As The Crow Flies

A mascot worth crowing about

Mike Kelly - Copyright (c) 2007 Omaha World-Herald 02/20/2007

A beloved old crow left Omaha over the weekend, but not before a ceremony that left a few old soldiers in tears.

This crow doesn’t fly. But it has been flown around the world by the Army’s 172nd Transporta­tion Company — Vietnam, Desert Storm and Iraq. The black-and-yellow company mascot — a caricature of a crow — stands 7 feet tall and is made of papier-maché and fiberglass. More important than what the crow is made of is what the soldiers are made of.

“You talk about camaraderie,” said Vietnam veteran John Gass, 65. “After the cere­mony Saturday, officers, sergeants and enlisted guys were all together laughing and talking. It was really neat.” Gass and Charlie Lee of Omaha were among about 150 Omaha area guys in the unit who served in Vietnam for a year starting on Oct. 12, 1968. They had trained at Fort Lewis, Wash., where one day the crow landed outside the first sergeant’s quarters. Where it came from and how it got there draws chuckles and evasions. Said Lee, 60: “That has always been a closely held secret.”

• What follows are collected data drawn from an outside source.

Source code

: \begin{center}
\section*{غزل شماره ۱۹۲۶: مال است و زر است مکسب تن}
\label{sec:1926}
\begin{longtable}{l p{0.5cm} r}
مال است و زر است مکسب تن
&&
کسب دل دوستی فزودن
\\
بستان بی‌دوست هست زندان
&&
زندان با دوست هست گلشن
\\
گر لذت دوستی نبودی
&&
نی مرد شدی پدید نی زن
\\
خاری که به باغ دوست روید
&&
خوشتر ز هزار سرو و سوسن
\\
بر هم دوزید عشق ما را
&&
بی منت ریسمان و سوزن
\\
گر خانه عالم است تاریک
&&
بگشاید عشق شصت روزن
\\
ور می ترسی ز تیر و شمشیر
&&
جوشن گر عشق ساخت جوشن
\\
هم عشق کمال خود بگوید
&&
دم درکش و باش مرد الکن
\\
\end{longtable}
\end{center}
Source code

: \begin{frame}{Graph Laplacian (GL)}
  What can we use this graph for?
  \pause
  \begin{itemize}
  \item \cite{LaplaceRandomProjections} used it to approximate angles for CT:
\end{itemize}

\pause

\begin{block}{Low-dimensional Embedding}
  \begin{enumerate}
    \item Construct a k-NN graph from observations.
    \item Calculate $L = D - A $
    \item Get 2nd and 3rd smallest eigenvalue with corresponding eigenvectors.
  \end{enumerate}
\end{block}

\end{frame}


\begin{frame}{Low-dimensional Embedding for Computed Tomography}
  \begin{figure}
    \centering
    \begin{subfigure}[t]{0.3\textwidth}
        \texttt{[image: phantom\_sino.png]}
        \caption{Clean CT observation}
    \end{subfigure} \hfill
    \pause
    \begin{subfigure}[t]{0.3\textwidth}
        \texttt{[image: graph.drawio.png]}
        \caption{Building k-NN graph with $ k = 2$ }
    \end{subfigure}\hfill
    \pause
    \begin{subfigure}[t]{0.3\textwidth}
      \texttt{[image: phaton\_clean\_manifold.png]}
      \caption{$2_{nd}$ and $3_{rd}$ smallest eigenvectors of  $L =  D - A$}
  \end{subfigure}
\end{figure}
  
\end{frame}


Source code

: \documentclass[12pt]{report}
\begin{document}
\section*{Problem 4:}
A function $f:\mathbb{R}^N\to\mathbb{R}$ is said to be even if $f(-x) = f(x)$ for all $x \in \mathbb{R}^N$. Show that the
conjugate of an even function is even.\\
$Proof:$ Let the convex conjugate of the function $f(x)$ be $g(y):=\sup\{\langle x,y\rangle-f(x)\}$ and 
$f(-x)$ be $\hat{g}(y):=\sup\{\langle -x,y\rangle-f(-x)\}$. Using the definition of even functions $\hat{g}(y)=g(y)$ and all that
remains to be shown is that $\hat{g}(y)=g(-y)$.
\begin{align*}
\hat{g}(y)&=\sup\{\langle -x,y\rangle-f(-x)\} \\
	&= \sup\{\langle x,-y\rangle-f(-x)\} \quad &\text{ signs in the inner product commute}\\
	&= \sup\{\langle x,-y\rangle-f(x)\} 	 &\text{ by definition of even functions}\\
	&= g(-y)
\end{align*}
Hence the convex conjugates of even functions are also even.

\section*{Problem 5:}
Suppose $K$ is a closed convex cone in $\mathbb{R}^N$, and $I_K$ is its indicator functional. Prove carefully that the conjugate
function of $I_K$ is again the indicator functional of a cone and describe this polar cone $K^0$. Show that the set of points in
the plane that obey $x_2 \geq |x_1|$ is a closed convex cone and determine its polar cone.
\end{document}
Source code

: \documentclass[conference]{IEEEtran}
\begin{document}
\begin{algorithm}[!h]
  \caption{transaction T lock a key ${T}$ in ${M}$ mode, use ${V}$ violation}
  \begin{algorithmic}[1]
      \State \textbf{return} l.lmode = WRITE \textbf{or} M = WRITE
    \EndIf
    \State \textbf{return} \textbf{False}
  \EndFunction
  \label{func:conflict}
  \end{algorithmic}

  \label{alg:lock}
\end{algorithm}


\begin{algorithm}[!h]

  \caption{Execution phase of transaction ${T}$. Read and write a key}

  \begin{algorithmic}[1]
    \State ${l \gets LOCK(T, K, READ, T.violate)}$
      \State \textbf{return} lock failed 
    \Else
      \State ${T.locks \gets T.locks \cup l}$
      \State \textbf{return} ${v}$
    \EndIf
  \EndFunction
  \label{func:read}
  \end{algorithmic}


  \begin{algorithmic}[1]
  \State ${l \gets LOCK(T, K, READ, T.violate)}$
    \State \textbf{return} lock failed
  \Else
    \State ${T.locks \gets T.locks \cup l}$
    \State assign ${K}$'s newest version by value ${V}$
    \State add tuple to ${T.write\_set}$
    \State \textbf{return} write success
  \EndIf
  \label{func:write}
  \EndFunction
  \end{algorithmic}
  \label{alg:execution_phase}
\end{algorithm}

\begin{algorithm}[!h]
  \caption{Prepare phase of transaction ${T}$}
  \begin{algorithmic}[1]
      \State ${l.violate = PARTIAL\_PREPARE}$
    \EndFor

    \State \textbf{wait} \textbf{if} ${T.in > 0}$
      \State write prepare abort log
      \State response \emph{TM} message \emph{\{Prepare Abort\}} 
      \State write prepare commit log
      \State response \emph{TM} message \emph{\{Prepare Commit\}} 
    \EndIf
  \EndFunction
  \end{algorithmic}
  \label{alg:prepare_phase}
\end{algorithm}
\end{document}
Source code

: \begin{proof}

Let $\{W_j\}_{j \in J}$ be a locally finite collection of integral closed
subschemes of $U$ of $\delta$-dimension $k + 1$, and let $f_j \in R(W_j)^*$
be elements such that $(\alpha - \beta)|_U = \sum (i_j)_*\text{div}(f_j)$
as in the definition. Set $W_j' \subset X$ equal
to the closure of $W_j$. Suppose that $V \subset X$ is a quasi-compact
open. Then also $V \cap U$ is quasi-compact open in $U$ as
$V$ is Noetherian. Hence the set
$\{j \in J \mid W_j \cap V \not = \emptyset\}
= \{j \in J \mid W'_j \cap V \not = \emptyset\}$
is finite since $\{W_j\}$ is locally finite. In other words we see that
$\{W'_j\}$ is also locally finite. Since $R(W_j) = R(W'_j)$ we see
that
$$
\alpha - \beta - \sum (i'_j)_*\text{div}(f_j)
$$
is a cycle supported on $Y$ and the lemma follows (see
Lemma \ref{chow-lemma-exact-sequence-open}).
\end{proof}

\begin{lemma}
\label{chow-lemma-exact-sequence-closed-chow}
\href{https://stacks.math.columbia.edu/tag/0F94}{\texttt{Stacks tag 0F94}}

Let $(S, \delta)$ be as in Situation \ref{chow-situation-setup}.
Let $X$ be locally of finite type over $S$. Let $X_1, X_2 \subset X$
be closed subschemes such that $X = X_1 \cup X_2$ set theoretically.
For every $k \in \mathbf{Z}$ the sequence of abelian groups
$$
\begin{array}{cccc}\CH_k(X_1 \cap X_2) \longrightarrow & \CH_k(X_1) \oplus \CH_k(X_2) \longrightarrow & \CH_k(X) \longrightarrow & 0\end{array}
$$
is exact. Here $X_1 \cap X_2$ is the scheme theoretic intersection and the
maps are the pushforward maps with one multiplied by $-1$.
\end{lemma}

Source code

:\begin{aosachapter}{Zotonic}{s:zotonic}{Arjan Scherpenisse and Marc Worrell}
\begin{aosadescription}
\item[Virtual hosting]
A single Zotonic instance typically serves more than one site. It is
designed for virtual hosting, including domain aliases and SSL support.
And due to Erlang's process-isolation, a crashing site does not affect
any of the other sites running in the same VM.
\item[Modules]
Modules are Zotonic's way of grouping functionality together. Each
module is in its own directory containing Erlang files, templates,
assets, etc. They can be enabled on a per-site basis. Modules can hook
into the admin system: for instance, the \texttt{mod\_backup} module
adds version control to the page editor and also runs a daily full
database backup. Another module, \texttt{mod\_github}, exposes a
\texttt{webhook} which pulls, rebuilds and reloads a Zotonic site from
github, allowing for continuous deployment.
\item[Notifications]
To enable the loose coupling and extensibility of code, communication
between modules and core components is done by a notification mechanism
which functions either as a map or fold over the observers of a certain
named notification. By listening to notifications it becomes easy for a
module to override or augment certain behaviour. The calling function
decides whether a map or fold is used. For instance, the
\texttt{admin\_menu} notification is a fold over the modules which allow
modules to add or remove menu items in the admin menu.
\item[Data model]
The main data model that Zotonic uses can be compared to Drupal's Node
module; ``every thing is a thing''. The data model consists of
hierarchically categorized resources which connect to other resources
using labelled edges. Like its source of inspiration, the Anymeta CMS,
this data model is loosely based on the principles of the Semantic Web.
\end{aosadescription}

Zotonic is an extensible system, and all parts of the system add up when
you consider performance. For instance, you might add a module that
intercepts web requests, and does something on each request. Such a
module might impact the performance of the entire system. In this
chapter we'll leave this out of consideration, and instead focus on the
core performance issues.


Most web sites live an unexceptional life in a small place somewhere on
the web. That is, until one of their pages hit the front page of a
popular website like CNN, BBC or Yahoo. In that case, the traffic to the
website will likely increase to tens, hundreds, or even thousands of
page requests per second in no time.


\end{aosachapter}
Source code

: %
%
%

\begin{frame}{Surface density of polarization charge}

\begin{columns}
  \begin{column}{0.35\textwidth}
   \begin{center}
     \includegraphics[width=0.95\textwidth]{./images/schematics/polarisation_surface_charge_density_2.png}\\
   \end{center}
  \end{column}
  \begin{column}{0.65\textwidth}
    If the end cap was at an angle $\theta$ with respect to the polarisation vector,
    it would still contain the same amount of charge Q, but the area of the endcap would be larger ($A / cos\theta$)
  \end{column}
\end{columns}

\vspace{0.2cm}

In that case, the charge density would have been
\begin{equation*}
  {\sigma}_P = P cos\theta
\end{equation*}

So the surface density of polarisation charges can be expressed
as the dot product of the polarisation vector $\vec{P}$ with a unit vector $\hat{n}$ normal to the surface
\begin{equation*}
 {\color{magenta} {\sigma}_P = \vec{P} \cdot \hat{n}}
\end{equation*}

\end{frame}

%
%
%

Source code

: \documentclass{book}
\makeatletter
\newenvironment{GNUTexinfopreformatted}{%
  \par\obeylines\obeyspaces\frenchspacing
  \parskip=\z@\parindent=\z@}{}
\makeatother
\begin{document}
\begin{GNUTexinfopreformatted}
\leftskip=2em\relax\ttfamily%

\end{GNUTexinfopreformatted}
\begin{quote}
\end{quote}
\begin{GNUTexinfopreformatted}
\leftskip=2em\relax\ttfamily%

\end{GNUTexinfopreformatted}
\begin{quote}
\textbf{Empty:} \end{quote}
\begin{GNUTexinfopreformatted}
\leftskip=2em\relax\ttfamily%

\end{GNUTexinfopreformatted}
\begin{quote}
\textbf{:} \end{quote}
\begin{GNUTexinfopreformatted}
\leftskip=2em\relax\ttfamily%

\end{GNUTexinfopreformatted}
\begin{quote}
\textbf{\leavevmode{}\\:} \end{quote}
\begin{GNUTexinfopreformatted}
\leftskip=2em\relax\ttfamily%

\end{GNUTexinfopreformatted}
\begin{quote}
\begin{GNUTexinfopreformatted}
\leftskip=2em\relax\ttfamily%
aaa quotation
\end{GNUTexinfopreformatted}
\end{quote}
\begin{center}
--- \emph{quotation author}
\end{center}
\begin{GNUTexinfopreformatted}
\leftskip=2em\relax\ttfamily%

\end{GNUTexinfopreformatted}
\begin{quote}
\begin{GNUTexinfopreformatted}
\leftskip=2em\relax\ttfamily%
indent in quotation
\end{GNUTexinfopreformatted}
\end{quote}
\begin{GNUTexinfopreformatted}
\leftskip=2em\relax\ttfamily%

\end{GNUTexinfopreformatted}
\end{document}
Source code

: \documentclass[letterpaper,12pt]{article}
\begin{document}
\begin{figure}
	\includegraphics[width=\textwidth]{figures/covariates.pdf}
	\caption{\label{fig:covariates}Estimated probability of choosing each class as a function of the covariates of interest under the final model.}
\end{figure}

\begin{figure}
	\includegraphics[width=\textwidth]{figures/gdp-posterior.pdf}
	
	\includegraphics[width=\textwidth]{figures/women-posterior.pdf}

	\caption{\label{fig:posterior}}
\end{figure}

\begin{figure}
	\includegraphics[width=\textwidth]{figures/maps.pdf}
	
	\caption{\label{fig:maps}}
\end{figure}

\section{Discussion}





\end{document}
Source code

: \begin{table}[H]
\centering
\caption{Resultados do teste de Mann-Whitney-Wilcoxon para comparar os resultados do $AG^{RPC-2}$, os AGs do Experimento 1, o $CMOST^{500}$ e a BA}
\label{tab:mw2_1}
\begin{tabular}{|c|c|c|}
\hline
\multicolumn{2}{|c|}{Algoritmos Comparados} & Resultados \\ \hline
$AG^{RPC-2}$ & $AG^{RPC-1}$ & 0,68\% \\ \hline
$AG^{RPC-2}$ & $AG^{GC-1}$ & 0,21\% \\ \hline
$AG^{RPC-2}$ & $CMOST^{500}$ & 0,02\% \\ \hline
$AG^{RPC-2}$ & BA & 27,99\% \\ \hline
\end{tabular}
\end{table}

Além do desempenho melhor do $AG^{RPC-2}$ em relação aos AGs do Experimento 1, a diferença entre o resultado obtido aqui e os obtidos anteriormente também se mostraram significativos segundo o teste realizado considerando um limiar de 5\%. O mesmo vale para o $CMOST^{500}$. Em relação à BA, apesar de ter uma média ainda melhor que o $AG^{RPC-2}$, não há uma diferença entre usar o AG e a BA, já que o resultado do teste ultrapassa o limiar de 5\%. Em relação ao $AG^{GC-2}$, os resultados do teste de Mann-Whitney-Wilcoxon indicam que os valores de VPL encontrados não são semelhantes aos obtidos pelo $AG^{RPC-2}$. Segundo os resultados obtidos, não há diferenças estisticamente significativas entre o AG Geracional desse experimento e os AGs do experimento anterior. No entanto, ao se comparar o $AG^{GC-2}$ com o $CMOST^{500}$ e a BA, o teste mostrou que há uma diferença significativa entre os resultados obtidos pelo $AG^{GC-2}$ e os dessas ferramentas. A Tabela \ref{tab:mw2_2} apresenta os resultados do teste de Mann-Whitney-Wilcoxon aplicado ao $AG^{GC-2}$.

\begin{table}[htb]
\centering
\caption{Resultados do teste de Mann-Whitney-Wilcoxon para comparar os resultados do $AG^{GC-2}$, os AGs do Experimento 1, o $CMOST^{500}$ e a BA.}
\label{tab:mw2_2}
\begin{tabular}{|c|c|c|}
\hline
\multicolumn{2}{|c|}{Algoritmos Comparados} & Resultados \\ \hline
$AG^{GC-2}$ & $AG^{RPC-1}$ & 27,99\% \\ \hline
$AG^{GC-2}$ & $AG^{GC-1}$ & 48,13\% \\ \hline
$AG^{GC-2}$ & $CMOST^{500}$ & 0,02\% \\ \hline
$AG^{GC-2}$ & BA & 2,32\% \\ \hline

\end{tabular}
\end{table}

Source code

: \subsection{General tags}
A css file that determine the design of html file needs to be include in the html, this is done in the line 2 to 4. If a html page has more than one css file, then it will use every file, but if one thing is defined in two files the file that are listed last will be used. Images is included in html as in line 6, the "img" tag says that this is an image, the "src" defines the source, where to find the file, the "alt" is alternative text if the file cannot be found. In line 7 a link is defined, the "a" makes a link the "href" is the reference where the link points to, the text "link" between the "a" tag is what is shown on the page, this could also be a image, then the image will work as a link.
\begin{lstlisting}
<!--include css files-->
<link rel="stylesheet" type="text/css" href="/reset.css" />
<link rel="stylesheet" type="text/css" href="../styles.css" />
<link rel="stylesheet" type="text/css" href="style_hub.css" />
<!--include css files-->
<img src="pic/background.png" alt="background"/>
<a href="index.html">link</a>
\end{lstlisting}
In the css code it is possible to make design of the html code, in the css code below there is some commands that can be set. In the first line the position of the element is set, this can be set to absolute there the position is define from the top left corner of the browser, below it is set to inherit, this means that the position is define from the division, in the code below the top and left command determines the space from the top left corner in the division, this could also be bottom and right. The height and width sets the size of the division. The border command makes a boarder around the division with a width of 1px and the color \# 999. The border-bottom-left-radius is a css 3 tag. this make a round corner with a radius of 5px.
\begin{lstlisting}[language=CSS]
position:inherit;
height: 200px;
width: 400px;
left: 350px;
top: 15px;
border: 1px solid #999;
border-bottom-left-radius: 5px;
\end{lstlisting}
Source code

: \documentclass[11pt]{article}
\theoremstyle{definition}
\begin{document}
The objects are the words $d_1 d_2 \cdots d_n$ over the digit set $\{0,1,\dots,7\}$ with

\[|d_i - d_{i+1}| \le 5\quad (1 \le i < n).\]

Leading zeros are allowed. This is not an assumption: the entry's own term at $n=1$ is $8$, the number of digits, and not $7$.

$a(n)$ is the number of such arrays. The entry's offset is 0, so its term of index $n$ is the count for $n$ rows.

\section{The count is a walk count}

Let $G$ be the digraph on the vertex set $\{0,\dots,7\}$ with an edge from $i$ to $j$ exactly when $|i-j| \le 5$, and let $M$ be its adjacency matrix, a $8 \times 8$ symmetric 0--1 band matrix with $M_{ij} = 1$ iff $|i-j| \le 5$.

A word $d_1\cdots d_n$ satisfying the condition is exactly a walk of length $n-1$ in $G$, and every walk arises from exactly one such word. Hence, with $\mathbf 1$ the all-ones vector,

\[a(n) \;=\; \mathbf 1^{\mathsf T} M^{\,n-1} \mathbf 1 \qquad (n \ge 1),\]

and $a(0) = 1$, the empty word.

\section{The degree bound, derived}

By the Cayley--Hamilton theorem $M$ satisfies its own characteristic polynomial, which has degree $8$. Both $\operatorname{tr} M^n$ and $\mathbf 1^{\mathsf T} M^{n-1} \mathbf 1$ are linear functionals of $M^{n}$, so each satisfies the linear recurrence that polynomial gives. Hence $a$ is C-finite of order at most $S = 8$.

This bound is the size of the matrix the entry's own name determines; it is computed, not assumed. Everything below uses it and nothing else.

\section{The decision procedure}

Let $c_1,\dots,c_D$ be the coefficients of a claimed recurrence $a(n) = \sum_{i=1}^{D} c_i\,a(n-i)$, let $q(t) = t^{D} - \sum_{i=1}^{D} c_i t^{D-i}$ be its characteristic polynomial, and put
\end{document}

The crow was shipped to Vietnam, where trucks from the 172nd were decorated with crow logos. When the unit came home, the flight was delayed while the crow was brought on board. “We wouldn’t leave without it,” Lee said. “We said, ‘Load it up.’ No one was going without the crow.”

Over the years it traveled to many summer reserve camps, but then deployed to Saudi Arabia with the 172nd in 1991. Home base is Fort Omaha, where the crow has stayed in the Booker Armory. The bird went to Iraq, but the 172nd was mothballed last fall. The crow is battered and has undergone many repairs. It contains soil and sand from all of its deployments. Veterans worried that the crow might be pitched. But it will go to the Transportation Corps Museum at Fort Eustis, Va. Some of the veterans contributed memorabilia. The crow was loaded on to a truck Saturday for its final trek across country.

Staff Sgt. Eric Welch said about 100 vets attended the farewell ceremony Saturday. The 172nd, he said, was the oldest reserve unit in the Omaha area. “A lot of people from around here have been involved with that unit the past 40 or 50 years,” Welch said. “The unit itself has driven more than 12 million miles in combat zones.”

Charlie Lee — civilians know him as Chuck — is a Westside High graduate who recalls delivering everything from howitzer shells to dried milk in Vietnam. He became a command sergeant major in the reserve. John Gass graduated from the old St. Joseph High and became training supervisor at the Fort Calhoun nuclear plant.

The 172nd traveled around the world, not always as the crow flies. But wherever the unit went, its crow mascot went, too. “We’re a very close-knit unit,” Lee said. “The crow represents a very honorable thing that we did. We’re all proud of what we accomplished.”